Until last year, the most fraught question many parents faced when toy shopping was: "Mommy, can I have it? Pleeeaasse?" But after the recalls of millions of toys for safety issues ranging from lead paint to crafts that turned toxic when swallowed, some consumers began wishing playthings came with a label listing their chemical makeup.
Kathy Sebestyen is one of those parents. When she learned that her 4-year-old had been exposed to lead, the Boston mother was baffled. The Sebestyens own a new home, and the school her son attends didn't have any lead problems. But the next week, the recalls for Thomas the Tank Engine trains that contained lead paint were announced. Although there wasn't a proven connection, she threw out the recalled trains and began looking for playthings that were made from natural, nontoxic materials.

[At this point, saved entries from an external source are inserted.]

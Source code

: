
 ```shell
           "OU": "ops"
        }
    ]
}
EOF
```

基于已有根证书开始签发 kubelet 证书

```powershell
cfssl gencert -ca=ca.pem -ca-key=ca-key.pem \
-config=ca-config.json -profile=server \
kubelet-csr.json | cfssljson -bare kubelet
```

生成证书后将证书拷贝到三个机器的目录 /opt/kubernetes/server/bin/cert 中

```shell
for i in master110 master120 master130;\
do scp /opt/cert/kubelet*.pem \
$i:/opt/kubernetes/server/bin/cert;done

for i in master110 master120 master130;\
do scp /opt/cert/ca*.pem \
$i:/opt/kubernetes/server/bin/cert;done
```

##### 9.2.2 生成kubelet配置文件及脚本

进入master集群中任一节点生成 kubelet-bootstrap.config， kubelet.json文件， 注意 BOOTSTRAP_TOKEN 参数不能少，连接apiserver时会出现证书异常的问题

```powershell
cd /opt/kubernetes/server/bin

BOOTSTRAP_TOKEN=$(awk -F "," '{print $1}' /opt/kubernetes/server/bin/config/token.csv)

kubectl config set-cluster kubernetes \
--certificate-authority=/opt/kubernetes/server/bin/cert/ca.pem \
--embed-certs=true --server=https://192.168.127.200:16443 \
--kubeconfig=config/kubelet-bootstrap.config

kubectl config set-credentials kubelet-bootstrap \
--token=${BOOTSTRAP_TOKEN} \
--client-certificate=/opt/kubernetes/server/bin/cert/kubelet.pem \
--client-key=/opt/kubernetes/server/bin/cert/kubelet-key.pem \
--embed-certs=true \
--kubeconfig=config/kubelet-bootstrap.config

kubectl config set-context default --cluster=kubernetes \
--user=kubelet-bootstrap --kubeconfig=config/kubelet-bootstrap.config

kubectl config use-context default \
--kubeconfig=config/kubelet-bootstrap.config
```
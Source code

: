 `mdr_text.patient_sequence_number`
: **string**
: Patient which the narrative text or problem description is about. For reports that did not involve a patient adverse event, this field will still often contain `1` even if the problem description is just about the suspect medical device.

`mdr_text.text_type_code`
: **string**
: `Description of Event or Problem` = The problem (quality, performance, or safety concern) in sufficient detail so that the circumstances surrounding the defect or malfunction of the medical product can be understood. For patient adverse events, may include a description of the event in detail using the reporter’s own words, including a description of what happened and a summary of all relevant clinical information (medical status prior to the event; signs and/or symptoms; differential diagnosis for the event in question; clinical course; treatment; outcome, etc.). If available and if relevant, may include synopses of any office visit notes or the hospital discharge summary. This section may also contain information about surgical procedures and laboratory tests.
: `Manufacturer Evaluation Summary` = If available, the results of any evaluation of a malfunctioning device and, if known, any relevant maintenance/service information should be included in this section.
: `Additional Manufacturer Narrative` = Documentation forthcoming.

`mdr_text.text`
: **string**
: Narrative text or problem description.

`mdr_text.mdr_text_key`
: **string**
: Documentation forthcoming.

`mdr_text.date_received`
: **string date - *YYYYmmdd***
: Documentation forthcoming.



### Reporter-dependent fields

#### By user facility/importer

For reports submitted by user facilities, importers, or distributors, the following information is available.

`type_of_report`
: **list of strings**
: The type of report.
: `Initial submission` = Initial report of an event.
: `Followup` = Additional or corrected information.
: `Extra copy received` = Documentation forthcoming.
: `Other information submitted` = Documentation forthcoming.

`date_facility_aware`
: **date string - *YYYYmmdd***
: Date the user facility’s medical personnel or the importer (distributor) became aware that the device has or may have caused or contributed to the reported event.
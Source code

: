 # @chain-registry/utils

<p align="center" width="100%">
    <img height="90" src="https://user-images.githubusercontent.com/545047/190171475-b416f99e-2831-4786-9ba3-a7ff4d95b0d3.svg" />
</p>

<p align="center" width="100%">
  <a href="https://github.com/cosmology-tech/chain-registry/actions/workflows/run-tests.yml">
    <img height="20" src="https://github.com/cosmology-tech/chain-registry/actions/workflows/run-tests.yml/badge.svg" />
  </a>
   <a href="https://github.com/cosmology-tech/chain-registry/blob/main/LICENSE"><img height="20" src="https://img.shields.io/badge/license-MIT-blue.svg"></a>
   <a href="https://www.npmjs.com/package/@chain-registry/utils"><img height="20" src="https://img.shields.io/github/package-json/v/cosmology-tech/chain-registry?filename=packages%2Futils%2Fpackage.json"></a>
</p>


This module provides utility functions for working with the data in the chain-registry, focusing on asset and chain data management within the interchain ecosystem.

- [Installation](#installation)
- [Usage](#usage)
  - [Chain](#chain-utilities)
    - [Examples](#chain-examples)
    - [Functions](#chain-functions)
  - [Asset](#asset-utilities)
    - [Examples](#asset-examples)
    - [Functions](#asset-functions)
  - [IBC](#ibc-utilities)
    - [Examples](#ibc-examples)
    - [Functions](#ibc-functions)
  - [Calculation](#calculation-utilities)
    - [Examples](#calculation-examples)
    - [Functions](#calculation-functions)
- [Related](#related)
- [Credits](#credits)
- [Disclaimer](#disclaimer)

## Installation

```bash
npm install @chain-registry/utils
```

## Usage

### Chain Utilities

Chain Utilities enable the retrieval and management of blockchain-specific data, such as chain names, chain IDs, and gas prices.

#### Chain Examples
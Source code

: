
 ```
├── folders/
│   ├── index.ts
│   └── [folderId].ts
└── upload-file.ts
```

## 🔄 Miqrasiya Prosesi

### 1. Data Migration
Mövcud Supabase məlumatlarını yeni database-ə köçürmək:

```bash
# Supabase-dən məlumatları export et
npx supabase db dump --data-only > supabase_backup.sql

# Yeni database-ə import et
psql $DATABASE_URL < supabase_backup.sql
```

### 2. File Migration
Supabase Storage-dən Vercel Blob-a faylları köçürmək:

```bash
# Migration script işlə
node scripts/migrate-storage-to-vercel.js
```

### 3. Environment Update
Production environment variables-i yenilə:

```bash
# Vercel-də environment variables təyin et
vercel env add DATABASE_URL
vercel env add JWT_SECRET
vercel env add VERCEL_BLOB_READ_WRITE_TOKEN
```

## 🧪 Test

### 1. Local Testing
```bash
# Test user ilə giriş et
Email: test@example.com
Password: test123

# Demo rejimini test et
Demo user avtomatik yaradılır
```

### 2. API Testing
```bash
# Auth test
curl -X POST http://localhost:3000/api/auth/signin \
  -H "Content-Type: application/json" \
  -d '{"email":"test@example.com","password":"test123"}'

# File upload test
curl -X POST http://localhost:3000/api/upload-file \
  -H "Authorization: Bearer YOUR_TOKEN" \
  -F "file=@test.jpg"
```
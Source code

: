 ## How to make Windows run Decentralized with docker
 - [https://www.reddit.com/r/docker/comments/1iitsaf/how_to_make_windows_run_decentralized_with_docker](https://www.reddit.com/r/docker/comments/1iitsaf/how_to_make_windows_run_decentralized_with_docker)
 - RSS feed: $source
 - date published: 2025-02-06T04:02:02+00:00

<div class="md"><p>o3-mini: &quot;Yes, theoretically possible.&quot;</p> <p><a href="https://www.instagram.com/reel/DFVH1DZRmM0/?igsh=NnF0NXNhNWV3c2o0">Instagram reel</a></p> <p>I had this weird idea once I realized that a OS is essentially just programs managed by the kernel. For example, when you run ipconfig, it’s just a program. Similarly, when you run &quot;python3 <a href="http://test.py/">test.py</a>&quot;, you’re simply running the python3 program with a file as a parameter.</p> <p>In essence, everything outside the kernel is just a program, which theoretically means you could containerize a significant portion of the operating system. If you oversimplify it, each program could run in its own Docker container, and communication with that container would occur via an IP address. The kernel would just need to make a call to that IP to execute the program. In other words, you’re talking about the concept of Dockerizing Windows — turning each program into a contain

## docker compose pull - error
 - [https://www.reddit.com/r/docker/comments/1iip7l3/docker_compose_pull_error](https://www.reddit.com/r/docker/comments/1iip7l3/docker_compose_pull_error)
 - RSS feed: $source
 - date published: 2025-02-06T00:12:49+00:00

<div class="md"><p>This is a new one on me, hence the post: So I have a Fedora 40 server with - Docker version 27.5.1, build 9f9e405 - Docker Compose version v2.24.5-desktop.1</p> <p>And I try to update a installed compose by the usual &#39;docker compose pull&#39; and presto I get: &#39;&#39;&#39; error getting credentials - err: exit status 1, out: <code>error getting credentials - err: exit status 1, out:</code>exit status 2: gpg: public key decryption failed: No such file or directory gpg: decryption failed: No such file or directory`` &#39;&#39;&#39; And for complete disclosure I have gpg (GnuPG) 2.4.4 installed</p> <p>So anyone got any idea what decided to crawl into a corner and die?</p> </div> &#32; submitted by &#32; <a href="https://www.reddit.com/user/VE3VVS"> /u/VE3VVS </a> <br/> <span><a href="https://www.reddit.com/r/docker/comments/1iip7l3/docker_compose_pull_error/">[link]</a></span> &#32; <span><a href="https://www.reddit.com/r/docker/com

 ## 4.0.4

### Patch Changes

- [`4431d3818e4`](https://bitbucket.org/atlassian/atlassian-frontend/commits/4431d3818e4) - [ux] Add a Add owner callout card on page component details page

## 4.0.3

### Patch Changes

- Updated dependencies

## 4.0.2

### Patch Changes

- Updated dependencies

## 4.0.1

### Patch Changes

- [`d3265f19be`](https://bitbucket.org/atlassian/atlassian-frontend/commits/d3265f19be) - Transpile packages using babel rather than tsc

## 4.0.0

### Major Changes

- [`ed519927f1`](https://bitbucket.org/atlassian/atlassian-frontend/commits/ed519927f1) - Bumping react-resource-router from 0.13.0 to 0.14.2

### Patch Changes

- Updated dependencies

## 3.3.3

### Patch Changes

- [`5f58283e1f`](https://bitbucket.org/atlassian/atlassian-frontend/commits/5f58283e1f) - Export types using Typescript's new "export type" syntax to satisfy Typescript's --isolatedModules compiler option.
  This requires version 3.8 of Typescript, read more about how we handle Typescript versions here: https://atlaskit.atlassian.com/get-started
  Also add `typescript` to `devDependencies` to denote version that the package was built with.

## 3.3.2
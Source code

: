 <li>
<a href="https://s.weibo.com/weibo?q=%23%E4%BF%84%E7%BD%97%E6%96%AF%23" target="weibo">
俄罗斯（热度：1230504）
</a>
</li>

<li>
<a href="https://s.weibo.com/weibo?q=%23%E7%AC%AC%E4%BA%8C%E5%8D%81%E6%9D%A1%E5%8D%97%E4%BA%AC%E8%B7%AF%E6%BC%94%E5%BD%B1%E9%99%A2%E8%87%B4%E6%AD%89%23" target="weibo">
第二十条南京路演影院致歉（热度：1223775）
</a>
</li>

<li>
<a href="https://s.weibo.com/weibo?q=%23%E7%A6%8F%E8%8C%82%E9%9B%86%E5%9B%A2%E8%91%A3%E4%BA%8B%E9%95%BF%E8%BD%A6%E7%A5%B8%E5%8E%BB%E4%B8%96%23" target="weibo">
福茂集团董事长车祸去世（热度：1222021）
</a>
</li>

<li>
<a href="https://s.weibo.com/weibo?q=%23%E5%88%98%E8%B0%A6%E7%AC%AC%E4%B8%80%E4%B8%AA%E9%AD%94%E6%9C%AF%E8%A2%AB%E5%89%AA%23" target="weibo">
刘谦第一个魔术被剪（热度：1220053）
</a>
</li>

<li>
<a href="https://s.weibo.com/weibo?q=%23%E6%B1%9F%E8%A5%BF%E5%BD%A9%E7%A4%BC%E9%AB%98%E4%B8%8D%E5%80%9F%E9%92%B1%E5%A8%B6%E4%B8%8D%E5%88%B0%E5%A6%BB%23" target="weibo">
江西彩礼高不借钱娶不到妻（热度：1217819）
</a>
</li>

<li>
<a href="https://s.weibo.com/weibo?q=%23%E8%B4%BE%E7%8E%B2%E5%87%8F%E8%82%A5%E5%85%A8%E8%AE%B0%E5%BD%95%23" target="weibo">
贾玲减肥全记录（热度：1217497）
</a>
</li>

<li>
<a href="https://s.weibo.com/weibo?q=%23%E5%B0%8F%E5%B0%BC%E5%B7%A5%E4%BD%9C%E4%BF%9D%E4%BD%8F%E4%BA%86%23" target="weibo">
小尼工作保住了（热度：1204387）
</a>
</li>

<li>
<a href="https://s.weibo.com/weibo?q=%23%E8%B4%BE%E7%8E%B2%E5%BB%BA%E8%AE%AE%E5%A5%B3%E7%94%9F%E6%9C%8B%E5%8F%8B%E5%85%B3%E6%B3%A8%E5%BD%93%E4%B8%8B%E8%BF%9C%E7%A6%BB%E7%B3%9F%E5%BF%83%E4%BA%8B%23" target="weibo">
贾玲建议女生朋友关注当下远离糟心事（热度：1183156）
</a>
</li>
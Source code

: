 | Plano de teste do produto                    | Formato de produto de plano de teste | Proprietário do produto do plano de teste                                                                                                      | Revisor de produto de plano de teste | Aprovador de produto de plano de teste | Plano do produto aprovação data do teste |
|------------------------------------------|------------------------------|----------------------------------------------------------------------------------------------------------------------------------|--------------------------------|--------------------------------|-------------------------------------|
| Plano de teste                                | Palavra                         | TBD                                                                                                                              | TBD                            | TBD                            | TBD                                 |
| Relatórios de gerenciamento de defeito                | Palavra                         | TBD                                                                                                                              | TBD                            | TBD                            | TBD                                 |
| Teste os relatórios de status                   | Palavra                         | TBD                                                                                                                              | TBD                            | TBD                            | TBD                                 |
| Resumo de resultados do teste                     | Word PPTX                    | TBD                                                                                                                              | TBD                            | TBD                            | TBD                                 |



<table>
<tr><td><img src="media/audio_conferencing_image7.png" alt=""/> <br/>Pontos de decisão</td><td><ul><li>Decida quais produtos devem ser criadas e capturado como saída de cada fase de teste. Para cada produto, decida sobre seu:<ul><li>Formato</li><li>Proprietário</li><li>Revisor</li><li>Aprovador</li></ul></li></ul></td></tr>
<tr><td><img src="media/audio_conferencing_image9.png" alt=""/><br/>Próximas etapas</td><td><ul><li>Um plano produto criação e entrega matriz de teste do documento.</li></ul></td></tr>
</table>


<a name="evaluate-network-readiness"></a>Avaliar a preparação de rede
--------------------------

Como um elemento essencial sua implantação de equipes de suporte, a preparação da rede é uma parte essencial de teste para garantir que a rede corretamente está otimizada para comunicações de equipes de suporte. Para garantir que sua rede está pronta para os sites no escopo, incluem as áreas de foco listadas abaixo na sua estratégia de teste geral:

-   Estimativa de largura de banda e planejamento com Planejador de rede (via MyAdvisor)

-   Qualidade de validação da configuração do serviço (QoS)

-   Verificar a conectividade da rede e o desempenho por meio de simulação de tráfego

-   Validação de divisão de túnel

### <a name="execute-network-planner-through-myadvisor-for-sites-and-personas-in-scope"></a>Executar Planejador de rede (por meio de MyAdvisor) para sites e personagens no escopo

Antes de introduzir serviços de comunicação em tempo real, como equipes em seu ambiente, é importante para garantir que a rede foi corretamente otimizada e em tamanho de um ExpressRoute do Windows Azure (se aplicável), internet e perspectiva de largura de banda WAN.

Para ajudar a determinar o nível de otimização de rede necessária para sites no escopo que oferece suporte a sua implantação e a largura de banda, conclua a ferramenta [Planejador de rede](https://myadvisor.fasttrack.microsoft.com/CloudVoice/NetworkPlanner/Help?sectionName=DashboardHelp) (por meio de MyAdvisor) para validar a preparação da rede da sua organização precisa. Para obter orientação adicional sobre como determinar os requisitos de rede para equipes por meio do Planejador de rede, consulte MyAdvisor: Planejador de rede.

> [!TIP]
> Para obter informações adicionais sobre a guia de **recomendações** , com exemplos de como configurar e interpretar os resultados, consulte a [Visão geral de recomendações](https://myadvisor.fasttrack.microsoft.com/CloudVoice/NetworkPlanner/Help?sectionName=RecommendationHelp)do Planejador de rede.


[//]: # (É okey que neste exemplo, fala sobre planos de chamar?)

She found some that interested her boys, but describes the options as few and the research process as frustrating. "It's very difficult to find any information on these factories or on how they produce these toys," Ms. Sebestyen says.
Still, there are signs that shopping is going to get easier for such environmentally concerned parents. Twenty states have passed legislation to ban four substances from toys: lead, phthalates, Bisphenol A, and cadmium. Congress is also in the process of strengthening the Consumer Product Safety Act to ban lead and phtalates and to mandate that the presence of toxins be disclosed.
Nor are retailers waiting for the federal government to act: Wal-Mart, Target, and Sears have pledged to eliminate polyvinyl chloride (PVC) from their store-brand children's and baby products, and Toys 'R' Us and Wal-Mart have announced that they will not sell baby products that contain phthalates.